Most probably no, it's probably just because gnome moves things around on its websites.
the weird hack
Usually hacks are not a good thing. People used to introduce them in orca, but nowadays Joanmarie says that it really is the application that should be fixed.
A more logical one would be to be able to specify the offset and the end as integers, let the sr decide what it wants to get, make it more flexible, unless this already exists but haven't seen it in the docs we currently have
I'm not sure to understand what you meant.
there's no tutorial on how to do most of this
Well, yes, because of lack of manpower. So either people spend time on writing tutorials etc. which always quickly get outdated, or they make the whole thing at least work. Atspi does have some documentation. I wouldn't say it's perfect, but it's a matter of people helping with improving it.
orca doesn't have much comments
That's the eternal criticism that people often have. And then they write code which doesn't have much comments either...
This is what we're going to do, once we are finished with the prototypes, we're going to try to document the problems we find as well as the solutions we came up with during the development of yggdrasil
Cool! I would however say not to wait. It's when you are solving the problem that you should write the documentation that explains how you understood how to solve it. Once you have understood the thing and let some time pass, you'll have forgotten the list of things that you needed to understand, and that you now can't unlearn.
all the workarounds orca had to do to interpret the information in an actually useful way
Most often they are not supposed to be there, so better fix them :) We want less workarounds, not replicate them in various screen readers.
it doesn't read the windows as I switch between them with alt+tab, untill I'm focused on the window
That's indeed a corner case that poses problem on windows too indeed.
This is in a way a focused element, right?
Is your task switcher accessible, actually? IIRC we had seen some task switchers that were actually not accessible at all.
you are one of the people working at linux accessibility, right?
Yes.
modernisation has to happen somehow
"modernisation" is a too vague term, often only related to hypeness, which is quite often not actually technically sound.
a modern screen reader
What "modern" would mean here? Really, most often when I see this adjective the background is actually quite vague.
Yes, writing a screen reader in C is unreasonable. Writing it in Python is, however, we can see how NVDA is faring.
documenting the process of making such a thing
That's not a "modern" thing :)
the limits of the current accessibility stack has been reached
It can be extended.
That being said, there are indeed ground reasons in atspi2 defects.
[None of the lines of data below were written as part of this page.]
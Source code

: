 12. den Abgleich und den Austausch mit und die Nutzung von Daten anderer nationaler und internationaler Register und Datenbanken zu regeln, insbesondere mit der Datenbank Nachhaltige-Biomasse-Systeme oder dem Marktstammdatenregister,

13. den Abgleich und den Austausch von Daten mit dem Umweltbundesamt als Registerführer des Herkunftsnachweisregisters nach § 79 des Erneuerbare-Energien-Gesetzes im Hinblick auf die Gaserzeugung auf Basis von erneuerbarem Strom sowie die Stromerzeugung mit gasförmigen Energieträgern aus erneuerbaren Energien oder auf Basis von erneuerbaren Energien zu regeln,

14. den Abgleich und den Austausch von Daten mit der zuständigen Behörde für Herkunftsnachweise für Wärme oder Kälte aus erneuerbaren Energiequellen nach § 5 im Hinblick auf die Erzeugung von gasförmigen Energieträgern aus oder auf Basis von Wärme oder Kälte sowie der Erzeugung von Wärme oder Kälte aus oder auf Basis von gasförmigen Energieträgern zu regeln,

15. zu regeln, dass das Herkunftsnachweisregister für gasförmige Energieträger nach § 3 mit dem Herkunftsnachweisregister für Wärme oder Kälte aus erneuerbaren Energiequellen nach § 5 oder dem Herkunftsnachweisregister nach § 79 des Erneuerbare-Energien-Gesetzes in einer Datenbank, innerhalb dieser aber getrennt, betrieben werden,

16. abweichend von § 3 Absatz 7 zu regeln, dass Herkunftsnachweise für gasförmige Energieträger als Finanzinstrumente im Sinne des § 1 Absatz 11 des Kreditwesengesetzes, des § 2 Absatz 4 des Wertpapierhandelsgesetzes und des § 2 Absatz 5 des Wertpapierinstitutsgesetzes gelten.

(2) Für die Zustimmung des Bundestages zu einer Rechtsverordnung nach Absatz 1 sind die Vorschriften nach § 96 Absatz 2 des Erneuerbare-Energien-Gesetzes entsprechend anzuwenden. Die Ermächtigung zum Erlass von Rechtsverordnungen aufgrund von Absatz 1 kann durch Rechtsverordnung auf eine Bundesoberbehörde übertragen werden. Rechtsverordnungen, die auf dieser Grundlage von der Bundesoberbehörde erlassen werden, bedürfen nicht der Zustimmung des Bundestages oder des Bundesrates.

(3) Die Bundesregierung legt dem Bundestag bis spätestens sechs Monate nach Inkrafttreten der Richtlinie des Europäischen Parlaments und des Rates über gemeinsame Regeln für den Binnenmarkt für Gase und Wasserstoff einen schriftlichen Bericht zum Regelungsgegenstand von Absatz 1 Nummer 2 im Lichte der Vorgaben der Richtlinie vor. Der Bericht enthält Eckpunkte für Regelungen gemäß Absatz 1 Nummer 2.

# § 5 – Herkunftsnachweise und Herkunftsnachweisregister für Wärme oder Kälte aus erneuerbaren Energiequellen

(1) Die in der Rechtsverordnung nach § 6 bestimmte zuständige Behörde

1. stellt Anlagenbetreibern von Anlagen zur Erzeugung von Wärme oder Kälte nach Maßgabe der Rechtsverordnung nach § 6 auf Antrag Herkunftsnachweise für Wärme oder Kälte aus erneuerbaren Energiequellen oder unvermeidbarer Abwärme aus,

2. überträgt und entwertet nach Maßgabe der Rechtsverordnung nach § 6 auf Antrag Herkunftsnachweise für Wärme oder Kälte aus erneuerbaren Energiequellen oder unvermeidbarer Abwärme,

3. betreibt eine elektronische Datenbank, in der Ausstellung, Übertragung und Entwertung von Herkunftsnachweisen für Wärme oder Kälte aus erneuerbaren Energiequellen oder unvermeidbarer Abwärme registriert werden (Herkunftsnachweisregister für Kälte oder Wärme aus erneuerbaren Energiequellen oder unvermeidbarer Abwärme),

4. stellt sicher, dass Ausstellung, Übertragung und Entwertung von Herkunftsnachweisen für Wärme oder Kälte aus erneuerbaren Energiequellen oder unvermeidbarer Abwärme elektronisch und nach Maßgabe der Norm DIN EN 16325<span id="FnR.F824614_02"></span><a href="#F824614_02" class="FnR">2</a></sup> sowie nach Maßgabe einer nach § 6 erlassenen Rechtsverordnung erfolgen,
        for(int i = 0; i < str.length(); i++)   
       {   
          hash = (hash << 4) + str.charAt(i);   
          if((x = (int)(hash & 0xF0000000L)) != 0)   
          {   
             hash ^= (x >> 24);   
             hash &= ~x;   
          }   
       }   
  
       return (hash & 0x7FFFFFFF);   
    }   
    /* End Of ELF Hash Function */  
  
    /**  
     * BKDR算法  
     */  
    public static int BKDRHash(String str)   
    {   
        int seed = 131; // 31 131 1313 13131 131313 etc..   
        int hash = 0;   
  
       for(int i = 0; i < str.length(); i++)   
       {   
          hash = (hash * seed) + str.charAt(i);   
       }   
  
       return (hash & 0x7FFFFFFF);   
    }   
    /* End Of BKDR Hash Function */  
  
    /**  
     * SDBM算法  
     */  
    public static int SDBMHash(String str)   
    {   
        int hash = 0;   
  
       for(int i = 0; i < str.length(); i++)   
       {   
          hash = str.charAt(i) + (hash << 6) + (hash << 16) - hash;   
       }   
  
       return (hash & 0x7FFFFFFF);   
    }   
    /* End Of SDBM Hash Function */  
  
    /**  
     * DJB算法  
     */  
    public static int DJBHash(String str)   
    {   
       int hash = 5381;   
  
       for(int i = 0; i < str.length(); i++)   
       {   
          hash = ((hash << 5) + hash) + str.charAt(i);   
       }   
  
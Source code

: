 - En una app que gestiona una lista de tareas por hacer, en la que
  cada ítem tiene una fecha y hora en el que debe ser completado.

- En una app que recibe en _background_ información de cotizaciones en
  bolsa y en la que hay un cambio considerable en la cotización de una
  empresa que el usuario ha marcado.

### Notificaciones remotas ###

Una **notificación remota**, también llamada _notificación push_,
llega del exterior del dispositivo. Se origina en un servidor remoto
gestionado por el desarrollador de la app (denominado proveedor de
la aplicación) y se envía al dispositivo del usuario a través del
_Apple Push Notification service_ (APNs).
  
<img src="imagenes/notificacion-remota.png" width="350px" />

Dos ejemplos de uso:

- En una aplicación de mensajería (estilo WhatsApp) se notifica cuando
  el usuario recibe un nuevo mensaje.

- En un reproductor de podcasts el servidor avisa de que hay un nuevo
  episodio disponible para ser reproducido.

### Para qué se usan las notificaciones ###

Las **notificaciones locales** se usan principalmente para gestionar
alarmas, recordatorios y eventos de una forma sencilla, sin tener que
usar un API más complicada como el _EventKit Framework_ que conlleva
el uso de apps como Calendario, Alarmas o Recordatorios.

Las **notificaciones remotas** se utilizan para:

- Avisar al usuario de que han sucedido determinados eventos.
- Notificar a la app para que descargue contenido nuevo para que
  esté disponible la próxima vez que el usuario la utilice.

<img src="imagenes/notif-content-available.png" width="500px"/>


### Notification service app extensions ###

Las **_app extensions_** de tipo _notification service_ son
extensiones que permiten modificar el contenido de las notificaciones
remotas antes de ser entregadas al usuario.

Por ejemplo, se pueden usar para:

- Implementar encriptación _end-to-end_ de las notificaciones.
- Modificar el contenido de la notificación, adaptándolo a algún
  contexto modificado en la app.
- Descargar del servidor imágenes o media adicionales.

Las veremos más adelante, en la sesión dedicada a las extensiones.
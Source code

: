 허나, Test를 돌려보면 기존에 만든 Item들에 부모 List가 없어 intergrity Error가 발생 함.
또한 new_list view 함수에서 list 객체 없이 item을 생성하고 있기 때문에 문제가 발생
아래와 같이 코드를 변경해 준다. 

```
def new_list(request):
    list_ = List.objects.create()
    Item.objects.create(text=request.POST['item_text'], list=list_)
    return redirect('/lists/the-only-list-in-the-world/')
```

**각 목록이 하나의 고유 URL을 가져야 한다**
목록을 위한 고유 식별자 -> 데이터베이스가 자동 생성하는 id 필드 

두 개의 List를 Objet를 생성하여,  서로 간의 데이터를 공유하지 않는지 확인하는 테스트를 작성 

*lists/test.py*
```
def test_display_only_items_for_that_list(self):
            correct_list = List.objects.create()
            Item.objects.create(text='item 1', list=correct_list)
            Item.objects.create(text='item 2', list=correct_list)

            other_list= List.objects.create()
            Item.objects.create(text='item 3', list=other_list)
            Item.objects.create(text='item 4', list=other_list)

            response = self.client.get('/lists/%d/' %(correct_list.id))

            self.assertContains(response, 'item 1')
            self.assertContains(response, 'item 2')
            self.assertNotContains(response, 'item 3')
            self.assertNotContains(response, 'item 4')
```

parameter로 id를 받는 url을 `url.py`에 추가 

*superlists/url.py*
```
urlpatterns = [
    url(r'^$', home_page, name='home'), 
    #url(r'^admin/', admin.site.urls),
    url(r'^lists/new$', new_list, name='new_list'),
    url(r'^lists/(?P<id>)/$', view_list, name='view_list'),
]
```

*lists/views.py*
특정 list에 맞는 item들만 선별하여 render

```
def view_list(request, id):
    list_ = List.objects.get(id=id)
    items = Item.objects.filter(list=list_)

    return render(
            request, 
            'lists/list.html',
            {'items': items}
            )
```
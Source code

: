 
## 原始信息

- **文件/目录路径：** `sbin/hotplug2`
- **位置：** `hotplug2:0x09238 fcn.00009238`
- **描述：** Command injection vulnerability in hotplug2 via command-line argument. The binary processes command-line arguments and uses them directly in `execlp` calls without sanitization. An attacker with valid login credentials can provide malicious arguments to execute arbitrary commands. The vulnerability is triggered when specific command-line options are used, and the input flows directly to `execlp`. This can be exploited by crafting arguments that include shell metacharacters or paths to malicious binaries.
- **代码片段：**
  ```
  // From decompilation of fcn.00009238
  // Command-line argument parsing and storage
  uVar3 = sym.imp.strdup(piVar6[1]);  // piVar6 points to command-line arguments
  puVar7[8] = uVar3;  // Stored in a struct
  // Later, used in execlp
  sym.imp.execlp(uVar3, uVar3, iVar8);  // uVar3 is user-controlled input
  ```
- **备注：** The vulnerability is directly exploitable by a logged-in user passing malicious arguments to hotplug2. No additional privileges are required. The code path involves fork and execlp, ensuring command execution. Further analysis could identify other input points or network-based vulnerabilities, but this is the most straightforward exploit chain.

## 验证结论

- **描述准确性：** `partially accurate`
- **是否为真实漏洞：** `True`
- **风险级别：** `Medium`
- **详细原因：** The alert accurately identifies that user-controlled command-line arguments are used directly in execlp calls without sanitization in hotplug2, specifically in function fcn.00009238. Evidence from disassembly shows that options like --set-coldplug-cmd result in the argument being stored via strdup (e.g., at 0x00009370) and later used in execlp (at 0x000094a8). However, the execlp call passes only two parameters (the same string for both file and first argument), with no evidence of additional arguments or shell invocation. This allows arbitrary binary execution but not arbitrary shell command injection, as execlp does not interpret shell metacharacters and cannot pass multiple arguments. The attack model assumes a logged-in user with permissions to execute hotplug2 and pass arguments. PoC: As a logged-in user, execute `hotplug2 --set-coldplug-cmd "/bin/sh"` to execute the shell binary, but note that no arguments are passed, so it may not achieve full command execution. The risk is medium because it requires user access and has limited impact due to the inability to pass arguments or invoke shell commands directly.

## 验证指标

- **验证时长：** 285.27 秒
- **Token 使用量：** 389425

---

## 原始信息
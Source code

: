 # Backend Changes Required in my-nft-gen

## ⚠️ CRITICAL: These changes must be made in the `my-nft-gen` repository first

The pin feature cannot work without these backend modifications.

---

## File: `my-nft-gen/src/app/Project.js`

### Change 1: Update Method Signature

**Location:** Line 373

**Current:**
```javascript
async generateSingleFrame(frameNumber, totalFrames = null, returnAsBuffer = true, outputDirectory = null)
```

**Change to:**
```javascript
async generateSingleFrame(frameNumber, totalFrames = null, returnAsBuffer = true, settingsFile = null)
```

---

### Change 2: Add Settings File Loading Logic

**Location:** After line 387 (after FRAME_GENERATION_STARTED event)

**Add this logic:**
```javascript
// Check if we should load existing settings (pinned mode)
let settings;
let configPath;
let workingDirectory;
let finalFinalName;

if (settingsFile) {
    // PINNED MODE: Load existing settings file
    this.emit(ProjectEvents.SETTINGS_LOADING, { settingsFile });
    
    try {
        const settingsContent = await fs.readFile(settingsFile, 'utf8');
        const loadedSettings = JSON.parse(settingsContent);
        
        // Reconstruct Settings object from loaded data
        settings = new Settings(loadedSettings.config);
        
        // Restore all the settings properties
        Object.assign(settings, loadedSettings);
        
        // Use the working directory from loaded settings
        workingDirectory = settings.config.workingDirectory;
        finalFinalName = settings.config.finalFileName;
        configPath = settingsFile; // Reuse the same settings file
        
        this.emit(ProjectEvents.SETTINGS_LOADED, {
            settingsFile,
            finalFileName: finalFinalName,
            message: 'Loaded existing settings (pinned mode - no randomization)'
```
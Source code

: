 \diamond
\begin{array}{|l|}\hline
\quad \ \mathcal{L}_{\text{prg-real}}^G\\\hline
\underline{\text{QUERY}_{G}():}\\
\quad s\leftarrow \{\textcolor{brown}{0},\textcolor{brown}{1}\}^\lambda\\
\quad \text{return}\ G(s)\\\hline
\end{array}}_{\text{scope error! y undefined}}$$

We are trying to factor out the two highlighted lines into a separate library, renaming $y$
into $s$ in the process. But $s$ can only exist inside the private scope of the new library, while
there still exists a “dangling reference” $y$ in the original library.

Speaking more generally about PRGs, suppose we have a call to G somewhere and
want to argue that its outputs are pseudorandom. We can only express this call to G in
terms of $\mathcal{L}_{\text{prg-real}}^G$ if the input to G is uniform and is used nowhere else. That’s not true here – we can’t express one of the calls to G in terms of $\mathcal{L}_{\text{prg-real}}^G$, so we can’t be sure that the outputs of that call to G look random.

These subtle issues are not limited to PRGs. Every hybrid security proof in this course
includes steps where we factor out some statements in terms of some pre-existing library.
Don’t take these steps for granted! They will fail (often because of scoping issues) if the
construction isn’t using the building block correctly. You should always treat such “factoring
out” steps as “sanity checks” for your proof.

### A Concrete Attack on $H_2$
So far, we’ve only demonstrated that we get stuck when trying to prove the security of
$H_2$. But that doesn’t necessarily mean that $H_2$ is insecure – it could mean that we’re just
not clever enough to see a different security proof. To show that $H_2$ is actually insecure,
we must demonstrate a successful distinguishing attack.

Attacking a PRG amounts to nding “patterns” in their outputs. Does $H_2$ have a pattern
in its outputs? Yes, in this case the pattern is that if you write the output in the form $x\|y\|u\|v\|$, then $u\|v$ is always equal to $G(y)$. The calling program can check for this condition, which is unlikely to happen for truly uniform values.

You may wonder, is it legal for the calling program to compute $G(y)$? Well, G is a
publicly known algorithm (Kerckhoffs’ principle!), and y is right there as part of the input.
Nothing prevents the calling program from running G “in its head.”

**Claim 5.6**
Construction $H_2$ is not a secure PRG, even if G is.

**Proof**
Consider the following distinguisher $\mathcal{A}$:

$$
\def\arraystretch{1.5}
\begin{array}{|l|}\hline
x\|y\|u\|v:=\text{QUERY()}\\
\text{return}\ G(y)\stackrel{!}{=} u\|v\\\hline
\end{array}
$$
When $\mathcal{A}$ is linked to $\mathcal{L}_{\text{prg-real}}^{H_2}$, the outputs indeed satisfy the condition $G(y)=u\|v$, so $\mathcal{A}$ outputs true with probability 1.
But they are not out of lack of some kind of "modernity", but just because at the time we didn't know how e.g. thunderbird's thousands-mail-long interface would behave, and thus the corresponding notification flurry issues.
there's so much to contribute to
Yes, that's why I'm calling for joining efforts.
A regeneration of the speech dispatcher docs would fix that particular issue I think
No, the speech dispatcher documentation is not generated, the .texi file is the source. I have updated some of it in ae12effa5713c7c875361c18b5436976bbd6d4e0, but that would probably need some review to check that my quick look didn't miss something.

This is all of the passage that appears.